Blog


30.11.2023


Trinity - cmentarz w stolicy świata

Nowy York, miasto, które nigdy nie śpi. Miasto, które sprawia, że większość z nas zostawia tam drobny kawałek swojego serca i wraca z pięknymi wspomnieniami. Las wieżowców, muzea, galerie, niezliczona liczba kuchni całego świata, zaczarowany Central Park – wymieniać można by bez końca. Codziennie, Nowy York przemierza tysiące turystów, odwiedzających najpopularniejsze atrakcje. Ale nie każdy z nich dociera, do wyjątkowo magicznego miejsca - na Cmentarz parafialny św. Trójcy - Trinity Church Cemetery.

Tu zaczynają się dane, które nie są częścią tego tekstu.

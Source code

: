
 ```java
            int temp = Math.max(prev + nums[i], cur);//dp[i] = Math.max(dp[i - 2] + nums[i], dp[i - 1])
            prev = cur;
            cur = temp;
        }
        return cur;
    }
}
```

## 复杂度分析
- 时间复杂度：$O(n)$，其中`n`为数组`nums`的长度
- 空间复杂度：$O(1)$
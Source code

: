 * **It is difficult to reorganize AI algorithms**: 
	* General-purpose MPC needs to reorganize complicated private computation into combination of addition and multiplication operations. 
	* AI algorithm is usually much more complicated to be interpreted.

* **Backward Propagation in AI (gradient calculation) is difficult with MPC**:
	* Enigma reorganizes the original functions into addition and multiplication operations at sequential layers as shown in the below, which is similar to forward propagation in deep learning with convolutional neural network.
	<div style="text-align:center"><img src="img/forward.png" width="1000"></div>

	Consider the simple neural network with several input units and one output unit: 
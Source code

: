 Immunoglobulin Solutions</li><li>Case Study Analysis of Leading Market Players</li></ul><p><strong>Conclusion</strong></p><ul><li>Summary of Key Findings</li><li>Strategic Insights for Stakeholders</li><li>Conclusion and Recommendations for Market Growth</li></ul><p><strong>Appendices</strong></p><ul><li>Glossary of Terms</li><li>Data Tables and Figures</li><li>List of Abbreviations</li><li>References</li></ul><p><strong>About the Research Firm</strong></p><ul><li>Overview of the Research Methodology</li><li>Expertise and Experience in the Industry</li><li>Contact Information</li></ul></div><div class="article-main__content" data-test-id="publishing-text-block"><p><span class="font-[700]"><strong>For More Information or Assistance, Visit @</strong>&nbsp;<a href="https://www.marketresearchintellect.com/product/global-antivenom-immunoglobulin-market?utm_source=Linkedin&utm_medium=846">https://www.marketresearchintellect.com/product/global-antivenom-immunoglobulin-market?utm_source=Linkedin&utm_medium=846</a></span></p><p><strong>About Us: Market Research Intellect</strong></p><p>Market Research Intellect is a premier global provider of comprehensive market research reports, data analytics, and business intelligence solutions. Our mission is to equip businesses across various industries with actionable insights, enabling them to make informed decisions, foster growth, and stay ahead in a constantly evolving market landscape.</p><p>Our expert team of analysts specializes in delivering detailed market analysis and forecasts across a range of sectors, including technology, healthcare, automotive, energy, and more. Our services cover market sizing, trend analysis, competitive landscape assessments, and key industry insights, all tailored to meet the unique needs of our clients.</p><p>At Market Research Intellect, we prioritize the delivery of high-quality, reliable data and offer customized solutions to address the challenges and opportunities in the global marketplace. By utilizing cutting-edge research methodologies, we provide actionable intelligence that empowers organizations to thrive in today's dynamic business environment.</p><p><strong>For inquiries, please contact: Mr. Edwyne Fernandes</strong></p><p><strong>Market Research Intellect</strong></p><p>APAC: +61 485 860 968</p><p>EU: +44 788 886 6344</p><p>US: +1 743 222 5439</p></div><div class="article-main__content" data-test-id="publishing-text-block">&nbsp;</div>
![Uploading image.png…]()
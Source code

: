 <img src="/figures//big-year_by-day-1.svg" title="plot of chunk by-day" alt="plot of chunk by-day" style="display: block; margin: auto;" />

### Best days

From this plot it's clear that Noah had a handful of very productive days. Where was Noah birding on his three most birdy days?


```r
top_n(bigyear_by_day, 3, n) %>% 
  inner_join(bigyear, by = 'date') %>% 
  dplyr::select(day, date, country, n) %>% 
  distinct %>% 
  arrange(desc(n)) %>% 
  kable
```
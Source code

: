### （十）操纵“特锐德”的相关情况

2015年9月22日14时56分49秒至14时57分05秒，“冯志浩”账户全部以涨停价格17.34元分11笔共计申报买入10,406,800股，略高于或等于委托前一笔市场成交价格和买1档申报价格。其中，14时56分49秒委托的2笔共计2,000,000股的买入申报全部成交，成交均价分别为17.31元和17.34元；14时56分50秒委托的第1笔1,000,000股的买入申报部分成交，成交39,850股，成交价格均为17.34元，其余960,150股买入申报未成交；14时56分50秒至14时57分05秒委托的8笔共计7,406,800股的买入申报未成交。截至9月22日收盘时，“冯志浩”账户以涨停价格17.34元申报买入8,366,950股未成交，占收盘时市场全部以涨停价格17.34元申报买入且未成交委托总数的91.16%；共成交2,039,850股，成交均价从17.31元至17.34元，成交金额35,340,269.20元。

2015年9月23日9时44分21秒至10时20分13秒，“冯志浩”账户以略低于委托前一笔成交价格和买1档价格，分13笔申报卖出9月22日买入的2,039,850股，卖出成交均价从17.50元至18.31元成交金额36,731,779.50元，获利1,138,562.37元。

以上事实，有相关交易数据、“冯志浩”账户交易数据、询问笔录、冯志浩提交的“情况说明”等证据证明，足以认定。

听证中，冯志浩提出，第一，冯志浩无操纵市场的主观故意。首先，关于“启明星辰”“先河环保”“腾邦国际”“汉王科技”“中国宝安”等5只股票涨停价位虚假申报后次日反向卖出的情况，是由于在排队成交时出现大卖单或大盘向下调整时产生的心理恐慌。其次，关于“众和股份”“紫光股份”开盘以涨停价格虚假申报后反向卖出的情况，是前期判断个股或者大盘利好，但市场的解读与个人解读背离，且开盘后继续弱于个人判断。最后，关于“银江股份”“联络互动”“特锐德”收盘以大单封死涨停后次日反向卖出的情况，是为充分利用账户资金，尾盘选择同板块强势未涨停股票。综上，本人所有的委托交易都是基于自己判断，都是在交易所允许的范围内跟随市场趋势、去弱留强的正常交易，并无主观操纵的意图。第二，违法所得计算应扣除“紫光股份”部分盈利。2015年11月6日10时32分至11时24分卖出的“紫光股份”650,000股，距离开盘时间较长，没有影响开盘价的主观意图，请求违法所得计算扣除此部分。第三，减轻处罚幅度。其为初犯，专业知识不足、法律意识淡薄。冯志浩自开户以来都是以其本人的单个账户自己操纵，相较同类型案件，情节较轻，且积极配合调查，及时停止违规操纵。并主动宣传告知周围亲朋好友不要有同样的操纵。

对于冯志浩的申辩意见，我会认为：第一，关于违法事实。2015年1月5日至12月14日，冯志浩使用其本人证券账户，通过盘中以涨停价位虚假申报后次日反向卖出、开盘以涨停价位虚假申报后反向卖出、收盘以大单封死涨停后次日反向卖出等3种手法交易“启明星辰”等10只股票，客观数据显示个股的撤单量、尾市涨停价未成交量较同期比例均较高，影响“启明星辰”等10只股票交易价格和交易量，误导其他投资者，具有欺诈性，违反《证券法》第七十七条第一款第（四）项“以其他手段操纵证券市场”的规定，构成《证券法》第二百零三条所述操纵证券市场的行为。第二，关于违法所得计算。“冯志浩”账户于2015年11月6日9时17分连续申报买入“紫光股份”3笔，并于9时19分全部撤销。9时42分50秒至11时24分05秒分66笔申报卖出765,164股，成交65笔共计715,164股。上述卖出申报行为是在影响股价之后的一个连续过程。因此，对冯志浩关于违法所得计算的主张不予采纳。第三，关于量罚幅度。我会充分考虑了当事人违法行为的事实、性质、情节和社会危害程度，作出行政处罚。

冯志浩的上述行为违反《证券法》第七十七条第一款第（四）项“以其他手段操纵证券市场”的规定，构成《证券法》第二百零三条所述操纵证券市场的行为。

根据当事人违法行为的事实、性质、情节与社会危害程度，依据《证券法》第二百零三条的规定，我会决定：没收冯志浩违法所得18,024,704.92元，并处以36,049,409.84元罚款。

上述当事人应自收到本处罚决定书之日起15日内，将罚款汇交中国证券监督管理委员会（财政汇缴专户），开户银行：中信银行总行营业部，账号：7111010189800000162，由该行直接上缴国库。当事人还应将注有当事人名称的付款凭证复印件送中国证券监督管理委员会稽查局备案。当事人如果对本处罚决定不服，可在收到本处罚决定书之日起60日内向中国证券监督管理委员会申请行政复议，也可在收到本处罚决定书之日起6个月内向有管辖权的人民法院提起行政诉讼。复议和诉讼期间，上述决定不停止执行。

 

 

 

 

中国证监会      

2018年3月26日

Na dolnym Manhattanie, pomiędzy Wall Street a Ground Zero, wśród sięgających nieba drapaczy chmur, znajduje się niewielki, zielony kawałek ziemi, nad którym wyrasta smukła wieża Kościoła Trinity (podobno stanowiła ona swego rodzaju „latarnię morską” dla wpływających do nowojorskiego portu statków) , wspaniały przykład neogotyckiej architektury wzniesionej z czerwonego piaskowca.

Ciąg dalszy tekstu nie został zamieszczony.